I’m at the Consumer Electronics Show in Las Vegas this week, which means I’ll hopefully have some nifty things to share next week. In the meantime, this seems like a good opportunity to get into some predictions for the upcoming year. All this week, I’ll be posting about some of the big things that will happen in technology in 2013.
Mobile wallets are a good place to start. Sure, the promise of ditching physical wallets and using only our smartphones to pay for stuff has been around for years, but in 2013 the stars will finally align and it will become reality. I recently sat down with a lawyer friend who specializes in this stuff and he explained that the infrastructure is just about in place and, more importantly, some players in the field are taking bold initiatives, which is going to force the issue.
Infrastructure-wise, two things have needed to happen. Stores and merchants needed to have terminals equipped with near-field communications, while consumers needed phones with similar connectivity.
On both ends of the equation, this is finally taking shape. Many merchants – especially in Canada – are already equipped with NFC terminals for reading chip-enabled credit cards, while the technology is quickly becoming standard on smartphones. In fact, I can’t imagine any manufacturer unveiling a new phone at CES this week without NFC in it.
As such, big merchants and retailers such as donut-and-coffee chain Tim Hortons, which recently showed off cashless payments, are geared up and ready.
The thing that has slowed the promise of mobile wallets so far is, as usual, money.

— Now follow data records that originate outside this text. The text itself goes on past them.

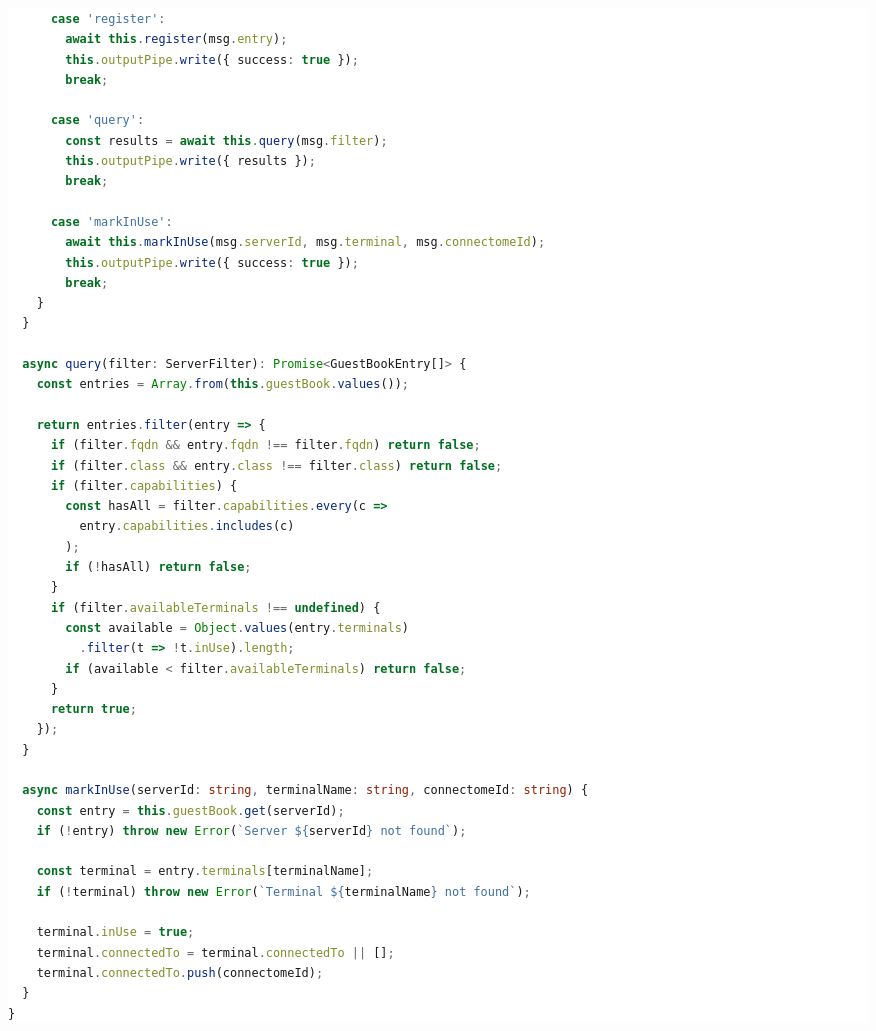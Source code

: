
 ```typescript
      case 'register':
        await this.register(msg.entry);
        this.outputPipe.write({ success: true });
        break;
      
      case 'query':
        const results = await this.query(msg.filter);
        this.outputPipe.write({ results });
        break;
      
      case 'markInUse':
        await this.markInUse(msg.serverId, msg.terminal, msg.connectomeId);
        this.outputPipe.write({ success: true });
        break;
    }
  }
  
  async query(filter: ServerFilter): Promise<GuestBookEntry[]> {
    const entries = Array.from(this.guestBook.values());
    
    return entries.filter(entry => {
      if (filter.fqdn && entry.fqdn !== filter.fqdn) return false;
      if (filter.class && entry.class !== filter.class) return false;
      if (filter.capabilities) {
        const hasAll = filter.capabilities.every(c => 
          entry.capabilities.includes(c)
        );
        if (!hasAll) return false;
      }
      if (filter.availableTerminals !== undefined) {
        const available = Object.values(entry.terminals)
          .filter(t => !t.inUse).length;
        if (available < filter.availableTerminals) return false;
      }
      return true;
    });
  }
  
  async markInUse(serverId: string, terminalName: string, connectomeId: string) {
    const entry = this.guestBook.get(serverId);
    if (!entry) throw new Error(`Server ${serverId} not found`);
    
    const terminal = entry.terminals[terminalName];
    if (!terminal) throw new Error(`Terminal ${terminalName} not found`);
    
    terminal.inUse = true;
    terminal.connectedTo = terminal.connectedTo || [];
    terminal.connectedTo.push(connectomeId);
  }
}
```

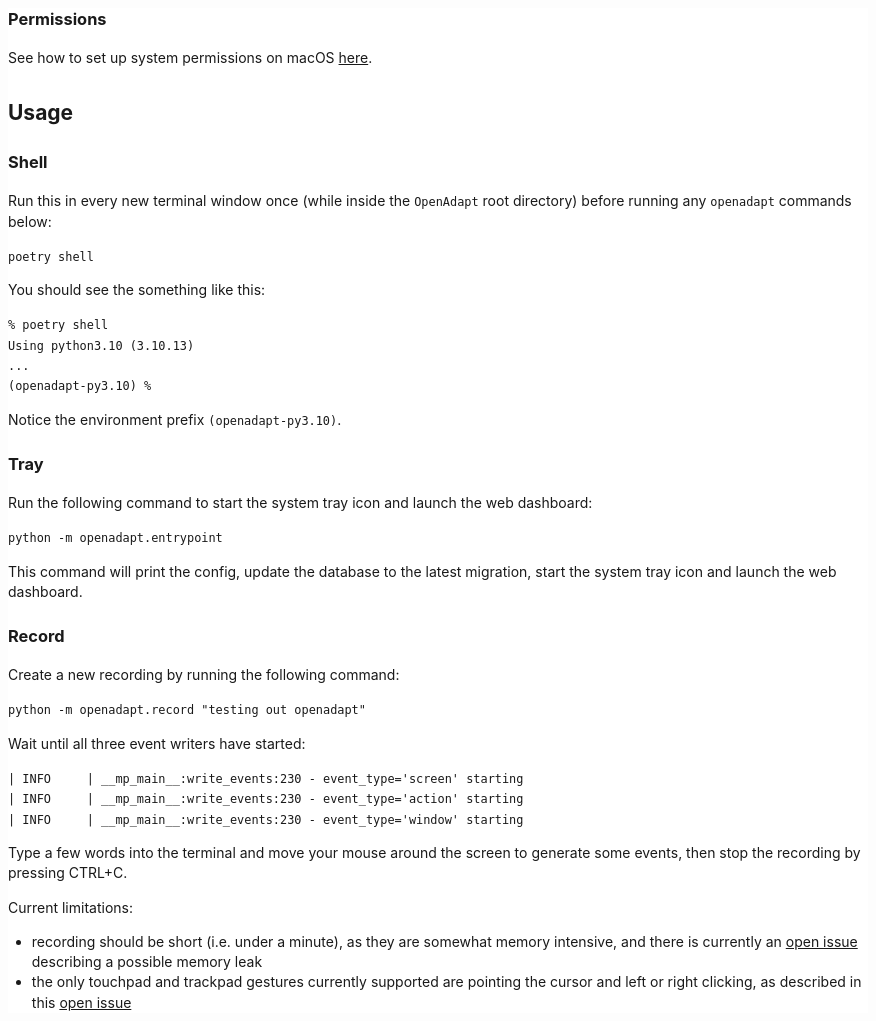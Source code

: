 ### Permissions

See how to set up system permissions on macOS [here](./permissions_in_macOS.md).

## Usage

### Shell

Run this in every new terminal window once (while inside the `OpenAdapt` root
directory) before running any `openadapt` commands below:

```
poetry shell
```

You should see the something like this:

```
% poetry shell
Using python3.10 (3.10.13)
...
(openadapt-py3.10) %
```

Notice the environment prefix `(openadapt-py3.10)`.

### Tray
Run the following command to start the system tray icon and launch the web dashboard:

```
python -m openadapt.entrypoint
```
This command will print the config, update the database to the latest migration, start the system tray icon and launch the web dashboard.

### Record

Create a new recording by running the following command:

```
python -m openadapt.record "testing out openadapt"
```

Wait until all three event writers have started:
```
| INFO     | __mp_main__:write_events:230 - event_type='screen' starting
| INFO     | __mp_main__:write_events:230 - event_type='action' starting
| INFO     | __mp_main__:write_events:230 - event_type='window' starting
```

Type a few words into the terminal and move your mouse around the screen
to generate some events, then stop the recording by pressing CTRL+C.

Current limitations:
- recording should be short (i.e. under a minute), as they are
somewhat memory intensive, and there is currently an
[open issue](https://github.com/OpenAdaptAI/OpenAdapt/issues/5) describing a
possible memory leak
- the only touchpad and trackpad gestures currently supported are
pointing the cursor and left or right clicking, as described in this
[open issue](https://github.com/OpenAdaptAI/OpenAdapt/issues/145)
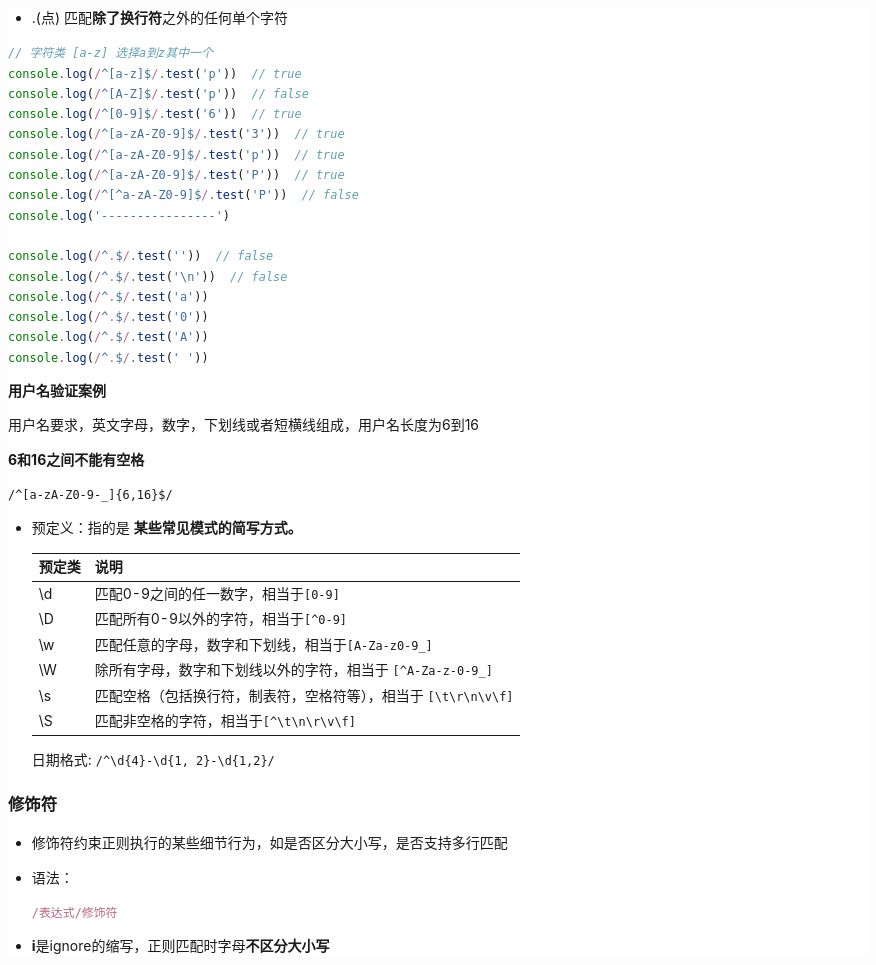 * .(点) 匹配**除了换行符**之外的任何单个字符

```javascript
// 字符类 [a-z] 选择a到z其中一个
console.log(/^[a-z]$/.test('p'))  // true
console.log(/^[A-Z]$/.test('p'))  // false
console.log(/^[0-9]$/.test('6'))  // true
console.log(/^[a-zA-Z0-9]$/.test('3'))  // true
console.log(/^[a-zA-Z0-9]$/.test('p'))  // true
console.log(/^[a-zA-Z0-9]$/.test('P'))  // true
console.log(/^[^a-zA-Z0-9]$/.test('P'))  // false
console.log('----------------')

console.log(/^.$/.test(''))  // false
console.log(/^.$/.test('\n'))  // false
console.log(/^.$/.test('a'))
console.log(/^.$/.test('0'))
console.log(/^.$/.test('A'))
console.log(/^.$/.test(' '))
```

**用户名验证案例**

用户名要求，英文字母，数字，下划线或者短横线组成，用户名长度为6到16

**6和16之间不能有空格**

`/^[a-zA-Z0-9-_]{6,16}$/`

* 预定义：指的是 **某些常见模式的简写方式。**

  | 预定类 | 说明                                                         |
  | ------ | ------------------------------------------------------------ |
  | \d     | 匹配0-9之间的任一数字，相当于`[0-9]`                         |
  | \D     | 匹配所有0-9以外的字符，相当于`[^0-9]`                        |
  | \w     | 匹配任意的字母，数字和下划线，相当于`[A-Za-z0-9_]`           |
  | \W     | 除所有字母，数字和下划线以外的字符，相当于 `[^A-Za-z-0-9_]`  |
  | \s     | 匹配空格（包括换行符，制表符，空格符等），相当于 `[\t\r\n\v\f]` |
  | \S     | 匹配非空格的字符，相当于`[^\t\n\r\v\f]`                      |

  日期格式: `/^\d{4}-\d{1, 2}-\d{1,2}/`

### 修饰符

* 修饰符约束正则执行的某些细节行为，如是否区分大小写，是否支持多行匹配

* 语法：

  ```javascript
  /表达式/修饰符
  ```

* **i**是ignore的缩写，正则匹配时字母**不区分大小写**
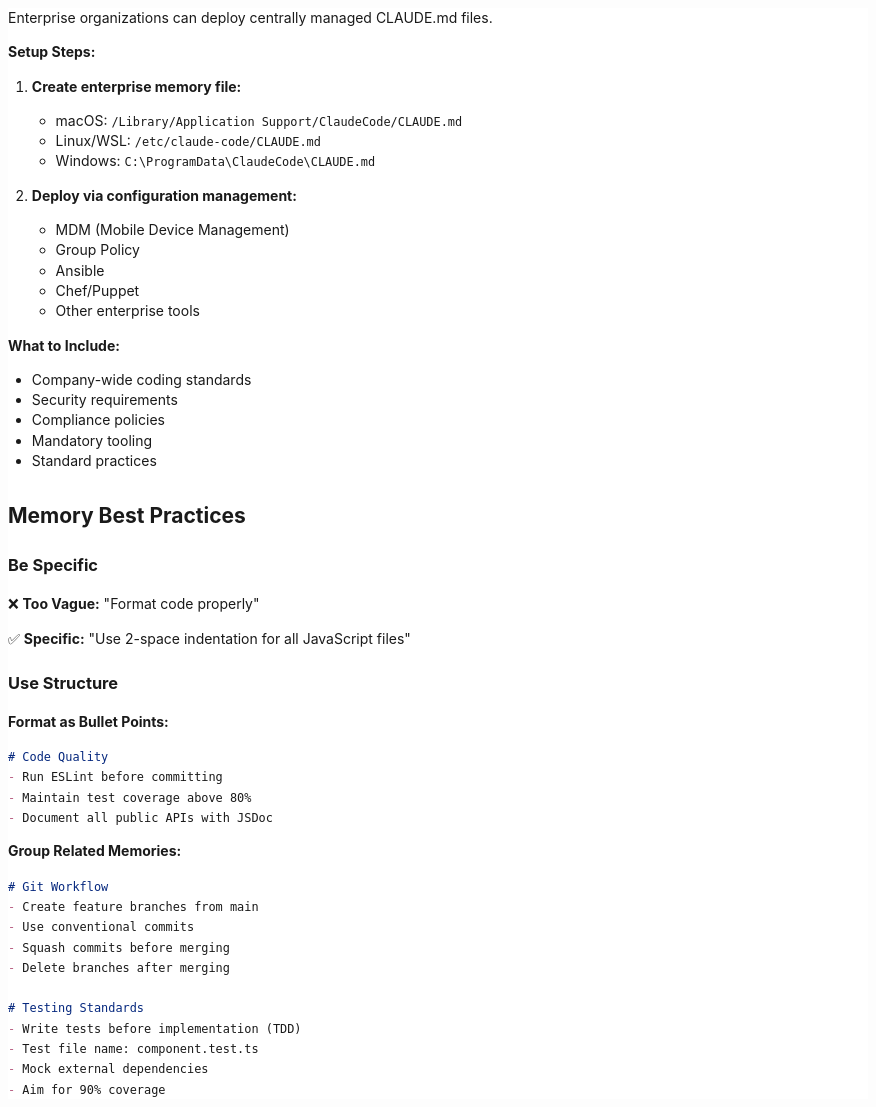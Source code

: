 Enterprise organizations can deploy centrally managed CLAUDE.md files.

**Setup Steps:**

1. **Create enterprise memory file:**
   - macOS: `/Library/Application Support/ClaudeCode/CLAUDE.md`
   - Linux/WSL: `/etc/claude-code/CLAUDE.md`
   - Windows: `C:\ProgramData\ClaudeCode\CLAUDE.md`

2. **Deploy via configuration management:**
   - MDM (Mobile Device Management)
   - Group Policy
   - Ansible
   - Chef/Puppet
   - Other enterprise tools

**What to Include:**
- Company-wide coding standards
- Security requirements
- Compliance policies
- Mandatory tooling
- Standard practices

## Memory Best Practices

### Be Specific

❌ **Too Vague:** "Format code properly"

✅ **Specific:** "Use 2-space indentation for all JavaScript files"

### Use Structure

**Format as Bullet Points:**
```markdown
# Code Quality
- Run ESLint before committing
- Maintain test coverage above 80%
- Document all public APIs with JSDoc
```

**Group Related Memories:**
```markdown
# Git Workflow
- Create feature branches from main
- Use conventional commits
- Squash commits before merging
- Delete branches after merging

# Testing Standards
- Write tests before implementation (TDD)
- Test file name: component.test.ts
- Mock external dependencies
- Aim for 90% coverage
```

The credit card system is currently a complex web of stakeholders. At the top, there are the networks (Visa, Mastercard, etc.), who enjoin issuers (banks) and brokers to deal with their respective sides of the chain. Banks issue cards to consumers while brokers take care of transactions with merchants. All of these players get their cuts of the various fees associated with credit card usage.
With mobile wallets, a bunch of new players want into this web, from cellphone carriers (Rogers was part of that Tim Hortons test), phone makers and even software providers. The problem is: the technology won’t take off if consumers are forced to pay extra for it, so which of the existing parties is willing to take a smaller cut of the action in order to let newcomers in?
The correct answer is: none of them. And so we have an impasse.
Where things get interesting is when one of the new players decides it doesn’t necessarily need a cut – that there is something else of value in the whole transaction besides simple monetary reward.
Enter Google. With data being the company’s main currency, Google is far more interested in the information it can glean on users from their financial transactions than it is in a gaining a few percentages of a penny on each purchase. While the gathering of such sensitive financial data is sure to have privacy implications, it also represents a gold mine for a company that deals primarily in information.
Not surprisingly, the company is pushing ahead quickly with its own mobile payment app, Google Wallet. With Android making up the bulk of the smartphone market, Google could very well run away with the mobile payment market, which is why other would-be players – such as Verizon – are trying to slow it down.
But as the old saying goes, when you can’t beat ’em, you might as well join ’em, which is why there will be a flurry of mobile wallet activity in 2013.